======== Extracted material
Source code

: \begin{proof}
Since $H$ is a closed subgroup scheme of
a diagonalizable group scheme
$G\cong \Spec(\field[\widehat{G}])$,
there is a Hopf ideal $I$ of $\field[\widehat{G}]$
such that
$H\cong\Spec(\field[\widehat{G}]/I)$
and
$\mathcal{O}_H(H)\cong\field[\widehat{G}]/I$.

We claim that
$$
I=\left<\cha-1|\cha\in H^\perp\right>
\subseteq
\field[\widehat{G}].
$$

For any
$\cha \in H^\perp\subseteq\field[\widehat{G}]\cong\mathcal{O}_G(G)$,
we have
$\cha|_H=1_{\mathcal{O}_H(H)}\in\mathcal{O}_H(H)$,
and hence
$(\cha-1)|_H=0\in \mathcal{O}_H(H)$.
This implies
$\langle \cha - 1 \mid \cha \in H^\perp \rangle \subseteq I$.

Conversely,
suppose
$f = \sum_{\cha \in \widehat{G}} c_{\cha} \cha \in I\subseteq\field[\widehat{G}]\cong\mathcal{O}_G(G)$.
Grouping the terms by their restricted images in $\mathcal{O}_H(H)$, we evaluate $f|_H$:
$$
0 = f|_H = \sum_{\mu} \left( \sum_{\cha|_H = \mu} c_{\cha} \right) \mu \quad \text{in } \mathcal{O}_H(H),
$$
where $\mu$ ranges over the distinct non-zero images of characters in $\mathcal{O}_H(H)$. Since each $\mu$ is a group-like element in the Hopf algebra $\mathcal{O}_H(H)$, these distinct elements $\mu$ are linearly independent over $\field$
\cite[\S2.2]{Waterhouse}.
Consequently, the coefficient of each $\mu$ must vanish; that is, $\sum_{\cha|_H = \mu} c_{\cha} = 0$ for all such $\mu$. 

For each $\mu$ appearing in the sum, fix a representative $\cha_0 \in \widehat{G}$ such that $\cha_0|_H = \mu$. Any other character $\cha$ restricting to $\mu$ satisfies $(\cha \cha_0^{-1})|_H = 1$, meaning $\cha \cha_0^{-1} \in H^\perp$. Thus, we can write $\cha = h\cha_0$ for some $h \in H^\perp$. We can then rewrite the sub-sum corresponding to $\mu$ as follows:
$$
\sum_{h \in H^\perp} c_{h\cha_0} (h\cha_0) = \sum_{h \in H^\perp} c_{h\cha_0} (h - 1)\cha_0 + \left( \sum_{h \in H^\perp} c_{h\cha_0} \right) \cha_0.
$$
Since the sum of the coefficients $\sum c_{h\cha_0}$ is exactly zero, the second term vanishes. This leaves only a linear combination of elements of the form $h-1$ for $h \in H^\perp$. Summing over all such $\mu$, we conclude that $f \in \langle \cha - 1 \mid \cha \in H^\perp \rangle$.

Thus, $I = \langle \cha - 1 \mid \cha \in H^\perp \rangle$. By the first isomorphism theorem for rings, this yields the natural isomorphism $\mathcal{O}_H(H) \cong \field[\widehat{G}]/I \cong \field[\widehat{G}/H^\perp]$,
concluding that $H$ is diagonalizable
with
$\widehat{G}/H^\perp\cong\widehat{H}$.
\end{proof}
================
Task details> The answer should contain only the lines from the first line of the entries through the line holding "This implies", each exactly as written.

Answer space>
Source code

: \begin{proof}
Since $H$ is a closed subgroup scheme of
a diagonalizable group scheme
$G\cong \Spec(\field[\widehat{G}])$,
there is a Hopf ideal $I$ of $\field[\widehat{G}]$
such that
$H\cong\Spec(\field[\widehat{G}]/I)$
and
$\mathcal{O}_H(H)\cong\field[\widehat{G}]/I$.

We claim that
$$
I=\left<\cha-1|\cha\in H^\perp\right>
\subseteq
\field[\widehat{G}].
$$

For any
$\cha \in H^\perp\subseteq\field[\widehat{G}]\cong\mathcal{O}_G(G)$,
we have
$\cha|_H=1_{\mathcal{O}_H(H)}\in\mathcal{O}_H(H)$,
and hence
$(\cha-1)|_H=0\in \mathcal{O}_H(H)$.
This implies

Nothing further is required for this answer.